### Task to carry out
Any images in the records should be skipped; transcribe the rest exactly.

· · ·

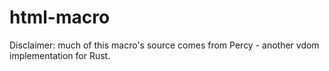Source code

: # html-macro

Disclaimer: much of this macro's source comes from Percy - another vdom implementation for Rust.
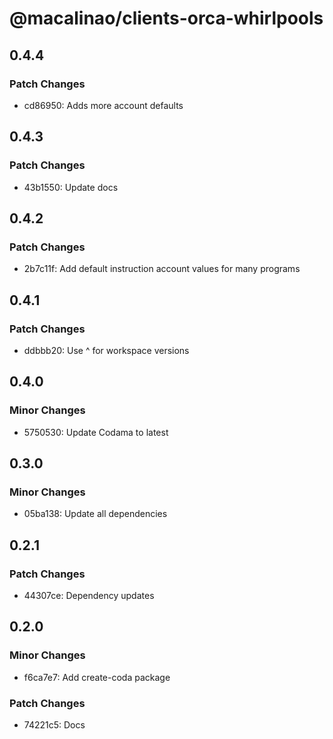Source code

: # @macalinao/clients-orca-whirlpools

## 0.4.4

### Patch Changes

- cd86950: Adds more account defaults

## 0.4.3

### Patch Changes

- 43b1550: Update docs

## 0.4.2

### Patch Changes

- 2b7c11f: Add default instruction account values for many programs

## 0.4.1

### Patch Changes

- ddbbb20: Use ^ for workspace versions

## 0.4.0

### Minor Changes

- 5750530: Update Codama to latest

## 0.3.0

### Minor Changes

- 05ba138: Update all dependencies

## 0.2.1

### Patch Changes

- 44307ce: Dependency updates

## 0.2.0

### Minor Changes

- f6ca7e7: Add create-coda package

### Patch Changes

- 74221c5: Docs
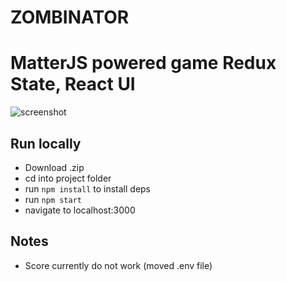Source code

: # ZOMBINATOR
# MatterJS powered game Redux State, React UI

![screenshot](https://github.com/ericposas/Zombie-Chamber-with-simple-game-scores/blob/main/zombie-snip1.PNG)

## Run locally
- Download .zip
- cd into project folder
- run `npm install` to install deps
- run `npm start`
- navigate to localhost:3000

## Notes
- Score currently do not work (moved .env file)
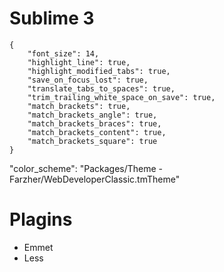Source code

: Sublime 3
===========
    {
    	"font_size": 14,
    	"highlight_line": true,
    	"highlight_modified_tabs": true,
    	"save_on_focus_lost": true,
    	"translate_tabs_to_spaces": true,
    	"trim_trailing_white_space_on_save": true,
    	"match_brackets": true,
        "match_brackets_angle": true,
        "match_brackets_braces": true,
        "match_brackets_content": true,
        "match_brackets_square": true
    }

"color_scheme": "Packages/Theme - Farzher/WebDeveloperClassic.tmTheme"


Plagins
==========

* Emmet
* Less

· · ·

### Written answer
Source code

: # html-macro

Disclaimer: much of this macro's source comes from Percy - another vdom implementation for Rust.
Source code

: # @macalinao/clients-orca-whirlpools

## 0.4.4

### Patch Changes

- cd86950: Adds more account defaults

## 0.4.3

### Patch Changes

- 43b1550: Update docs

## 0.4.2

### Patch Changes

- 2b7c11f: Add default instruction account values for many programs

## 0.4.1

### Patch Changes

- ddbbb20: Use ^ for workspace versions

## 0.4.0

### Minor Changes

- 5750530: Update Codama to latest

## 0.3.0

### Minor Changes

- 05ba138: Update all dependencies

## 0.2.1

### Patch Changes

- 44307ce: Dependency updates

## 0.2.0

### Minor Changes

- f6ca7e7: Add create-coda package

### Patch Changes

- 74221c5: Docs
Source code

: # ZOMBINATOR
# MatterJS powered game Redux State, React UI

![screenshot](https://github.com/ericposas/Zombie-Chamber-with-simple-game-scores/blob/main/zombie-snip1.PNG)

## Run locally
- Download .zip
- cd into project folder
- run `npm install` to install deps
- run `npm start`
- navigate to localhost:3000

## Notes
- Score currently do not work (moved .env file)
Source code

: Sublime 3
===========
    {
    	"font_size": 14,
    	"highlight_line": true,
    	"highlight_modified_tabs": true,
    	"save_on_focus_lost": true,
    	"translate_tabs_to_spaces": true,
    	"trim_trailing_white_space_on_save": true,
    	"match_brackets": true,
        "match_brackets_angle": true,
        "match_brackets_braces": true,
        "match_brackets_content": true,
        "match_brackets_square": true
    }

"color_scheme": "Packages/Theme - Farzher/WebDeveloperClassic.tmTheme"


Plagins
==========

* Emmet
* Less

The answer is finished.